To live with addiction — one’s own or a loved one’s — involves living with uncertainty. It also requires enormous suffering. I’m coming to accept these truths after years of fighting them. The surprise is that the more I accept them, the less I suffer. Quote from David Sheff’s Beautiful Boy
Beautiful Boy, Felix van Groeningen‘s new film based on memoirs by both David Sheff and his son Nic about the latter’s drug addiction (Tweak: Growing Up on Methamphetamines by Nic Sheff, 2008, and Beautiful Boy: A Father’s Journey Through His Son’s Addiction, 2007) stars Steve Carell and Timothée Chalamet as father and son. Mother and stepmom are played by Amy Ryan and Maura Tierney.
Beautiful Boy‘s Focus
Brian Truitt, USA Today: “…tracks the downward spiral of a teenage boy’s addiction to meth, the vicious cycle of recovery and relapse, yet also the hope and love waiting on the other side.”
Brian Tallerico, rogerebert.com: “The film moves back and forth between Nic’s past and present, detailing how this relatively average kid felt he needed bigger and better highs to get through the day. The helplessness of addiction is there in Carell’s weary eyes. The actor deftly conveys how parents can’t do much for teenage addicts, and Chalamet completely captures the cycles of self-abuse often contained in young addicts. Nic gets down on himself for using and so uses to feel better and so crashes again and so uses again—and so on and so on. And David goes through all of the possible approaches, trying to help until he realizes perhaps there’s nothing he can do but be there when his son finally climbs out of his personal hell.”
Owen Gleiberman, Variety:
After a while, we realize that Nic is going to show up, looking a little more zoned-out and disheveled than he did before, and that David is going to do all he can to reach out to him, and that it probably won’t work. Then the cycle repeats itself, in slightly more desperate and harried form.
I wish ‘Beautiful Boy,’ for all its honesty and skill, summoned the power to shock us. Yet part of the film’s strategy is to say that no movie can communicate the true inner essence of the drug life, which is what meth feels like in the bloodstream. That’s a sensation we have to imagine, and so Nic’s immersion in drugs isn’t, for the audience, about experiencing a vicarious high, or even gawking at the lows. It’s about watching a young man drift away from the people who love him because his spirit has gone underground.

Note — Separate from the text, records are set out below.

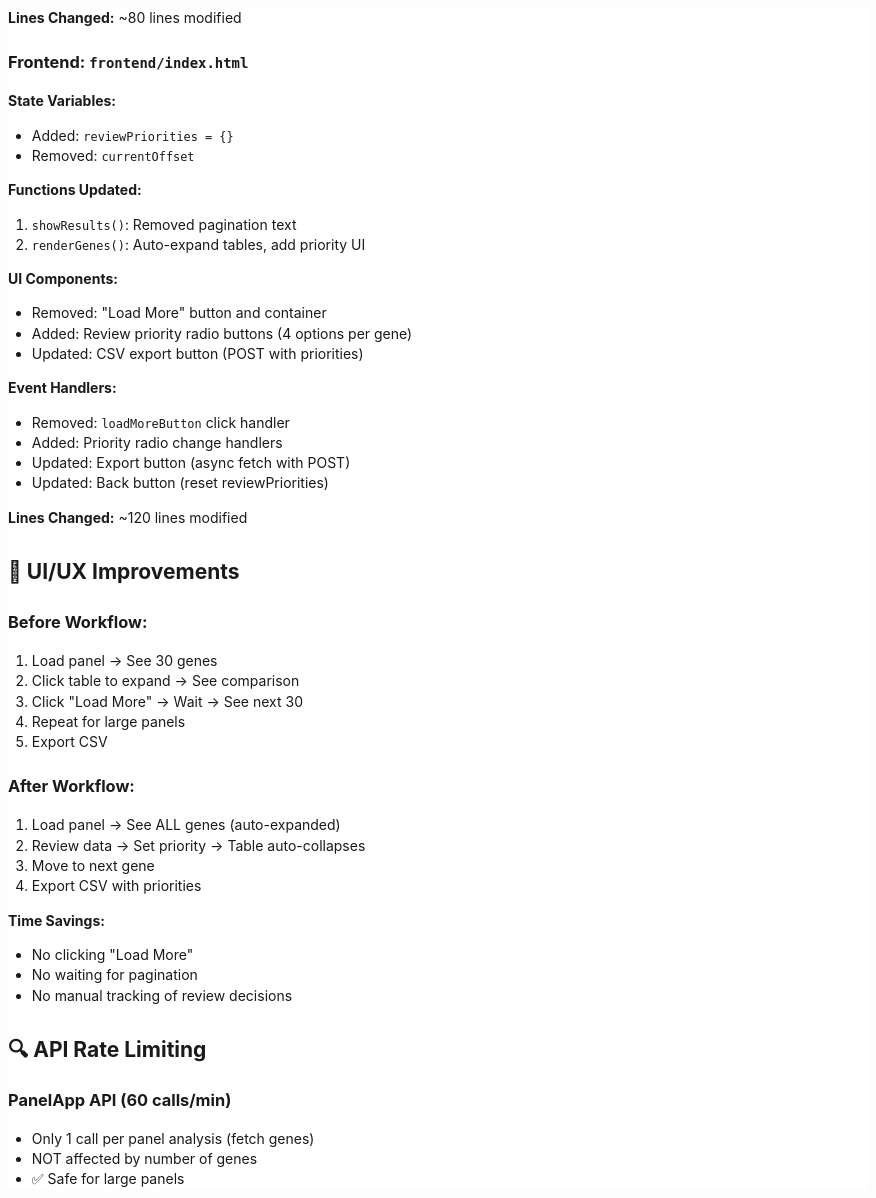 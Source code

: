 **Lines Changed:** ~80 lines modified

### Frontend: `frontend/index.html`

**State Variables:**
- Added: `reviewPriorities = {}`
- Removed: `currentOffset`

**Functions Updated:**
1. `showResults()`: Removed pagination text
2. `renderGenes()`: Auto-expand tables, add priority UI

**UI Components:**
- Removed: "Load More" button and container
- Added: Review priority radio buttons (4 options per gene)
- Updated: CSV export button (POST with priorities)

**Event Handlers:**
- Removed: `loadMoreButton` click handler
- Added: Priority radio change handlers
- Updated: Export button (async fetch with POST)
- Updated: Back button (reset reviewPriorities)

**Lines Changed:** ~120 lines modified

## 🎨 UI/UX Improvements

### Before Workflow:
1. Load panel → See 30 genes
2. Click table to expand → See comparison
3. Click "Load More" → Wait → See next 30
4. Repeat for large panels
5. Export CSV

### After Workflow:
1. Load panel → See ALL genes (auto-expanded)
2. Review data → Set priority → Table auto-collapses
3. Move to next gene
4. Export CSV with priorities

**Time Savings:**
- No clicking "Load More"
- No waiting for pagination
- No manual tracking of review decisions

## 🔍 API Rate Limiting

### PanelApp API (60 calls/min)
- Only 1 call per panel analysis (fetch genes)
- NOT affected by number of genes
- ✅ Safe for large panels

A concluding critique from Linda Holmes, NPR: “Chalamet’s charismatic, maddening Nic is spectacular, and the film’s stubbornly unresolved view of loving an addict — its perception of the experience as a grueling, endless walk beside someone — is brutal but feels honest.”
Selected Quotes from Beautiful Boy, the Memoir
Anyone who has lived through it, or those who are now living through it, knows that caring about an addict is as complex and fraught and debilitating as addiction itself.
An alcoholic will steal your wallet and lie to you. A drug addict will steal your wallet and then help you look for it.
At my worst, I even resented Nic because an addict, at least when high, has a momentary respite from his suffering. There is no similar relief for parents or children or husbands or wives or others who love them.